**What to do:**
Return every line from the records below with the string "popular".

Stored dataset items
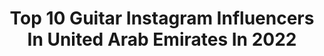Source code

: ---
title: Top 10 Guitar Instagram Influencers In United Arab Emirates In 2022
description: >-
  Find top guitar Instagram influencers in United Arab Emirates in 2022. Most popular hashtags: #music #dubai #stayhome #staysafe.
platform: Instagram
hits: 14
text_top: See the most popular Instagram influencers on inBeat.
text_bottom: Our search engine has 14 Instagram influencers like this in United Arab Emirates for you to connect with.
profiles:
  - username: "dr_omer_elamin"
    fullname: >-
      Omer Elamin | د. عمر الأمين
    bio: >-
      • Doctor/ طبيب • Also iSing 🎤& iPlay Guitar 🎸 📍 Dubai 🇦🇪/ Khartoum🇸🇩 Where Words Fail, Music Speaks 🎼 🎖DREAM NO SMALL DREAMS🎖
    location: "United Arab Emirates"
    followers: 234017
    engagement: 213
    commentsToLikes: 0.015874
    id: ck5qb9wzikjq30i115dnjl6ik
    verified: false
    hashtags: "#dromerelamin, #ramadan, #stay, #worldhealthorganization"
  - username: "jaywud"
    fullname: >-
      Jay Wud
    bio: >-
      Music producer | Guitarist | Singer Living in Dubai 👾 👇🏼Check ‘Nabad’ on your favorite store 🎵
    location: "United Arab Emirates"
    followers: 32443
    engagement: 254
    commentsToLikes: 0.300586
    id: ck8sw1kh8dh520j78k1salg1z
    verified: true
    hashtags: "#stayhome, #jaywud, #ableton, #lebanon"
  - username: "amiine.dxb"
    fullname: >-
      Amine
    bio: >-
      Dubai UAE 🇦🇪 Athlete 🏋️| Singer🎤 | Guitarist 🎸 Motivation | Travel | Health
    location: "United Arab Emirates"
    followers: 83865
    engagement: 57
    commentsToLikes: 0.026116
    id: ck0u14gx3vt460i19nytou03n
    verified: false
    hashtags: "#dahka, #batna, #algeriangirl, #dubaievent"
  - username: "lukabasi"
    fullname: >-
      Luka Basi
    bio: >-
      New Song - NI DUBAI, NI HAWAII🍍❤️Booking email: lukabasi@raayproduction.com FANZONE -> @lbasi_products
    location: "United Arab Emirates"
    followers: 69905
    engagement: 551
    commentsToLikes: 0.009855
    id: ck6u6ofuugsg20j71mtrcqfm0
    verified: true
    hashtags: "#city, #lbasi, #guitar, #singing"
  - username: "fahmilkhan"
    fullname: >-
      Fahmil Khan
    bio: >-
      Management Contact : +971505488520 (Dubai) +91 99309 25575 (Mumbai) Email : fahmil.khan@gmail.com
    location: "United Arab Emirates"
    followers: 63223
    engagement: 436
    commentsToLikes: 0.027163
    id: ck5zq2l41ttdu0i14y3hdzbtn
    verified: false
    hashtags: "#musical, #bollywoodmusic, #singingvideo, #timesofmusic"
  - username: "thepianomaan"
    fullname: >-
      Maan Hamadeh (thepianomaan)
    bio: >-
      🎼 Fusion Pianist
    location: "United Arab Emirates"
    followers: 23826
    engagement: 343
    commentsToLikes: 0.056225
    id: ck55lzf4y2u1l0i11lojq59go
    verified: false
    hashtags: "#youtube, #music, #piano, #lockdownlivejamming"
  - username: "waelalwirr"
    fullname: >-
      Wael Al Wirr
    bio: >-
      Tech addict, banker, sporty and musician ... 🇯🇴 living in Dubai & Partner @eostrix_gastro_pub reservation: +962 7 7711 4114 & Events @thepianomaan
    location: "United Arab Emirates"
    followers: 17923
    engagement: 167
    commentsToLikes: 0.052216
    id: ck55lzgiy2u5c0i11f7tyl5b3
    verified: false
    hashtags: "#indifferenttastes, #guitar, #lebanon, #guitarist"
  - username: "pashacazan"
    fullname: >-
      🎻Violinist in Dubai🎻
    bio: >-
      🏆Award-winning violinist 🎶Electric & acoustic violin 🎶Classical/arabic/chill out/pop/house 🔝Concerts/events/weddings/festivals YouTube🎬
    location: "United Arab Emirates"
    followers: 28188
    engagement: 230
    commentsToLikes: 0.069566
    id: ck6tygiog3lep0j71jcduavoy
    verified: false
    hashtags: "#violino, #violinlove, #uaewedding, #dubainight"
  - username: "achayatheem_nayaruchekkanum"
    fullname: >-
      Mr & Mrs Oooruthendi
    bio: >-
      LOVE & TRAVEL It’s all about love ❤️ Happiness 💑 Life 👫 Travel 🏍 and Peace ✌🏻
    location: "United Arab Emirates"
    followers: 6349
    engagement: 1320
    commentsToLikes: 0.035231
    id: ck5bws54vmb6q0i11d3ka2sdt
    verified: false
    hashtags: "#valentine, #uaemallu, #malayali, #staysafe"
  - username: "danialebrahimimusic"
    fullname: >-
      D A N I A L  🧿 Danial Ebrahimi
    bio: >-
      Musician,Lyrics,singer 00:00 🙏🏻 فقط خدا 🦀 يادم تورا فراموش 👇🏼👇🏼👇🏼👇🏼
    location: "United Arab Emirates"
    followers: 18459
    engagement: 433
    commentsToLikes: 0.141332
    id: ck9wiluv42v0z0j782u6vhxkz
    verified: false
    hashtags: "#stag, #piano, #bassguitar, #drums"
---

**Response box:**
  Find top guitar Instagram influencers in United Arab Emirates in 2022. Most popular hashtags: #music #dubai #stayhome #staysafe.
text_top: See the most popular Instagram influencers on inBeat.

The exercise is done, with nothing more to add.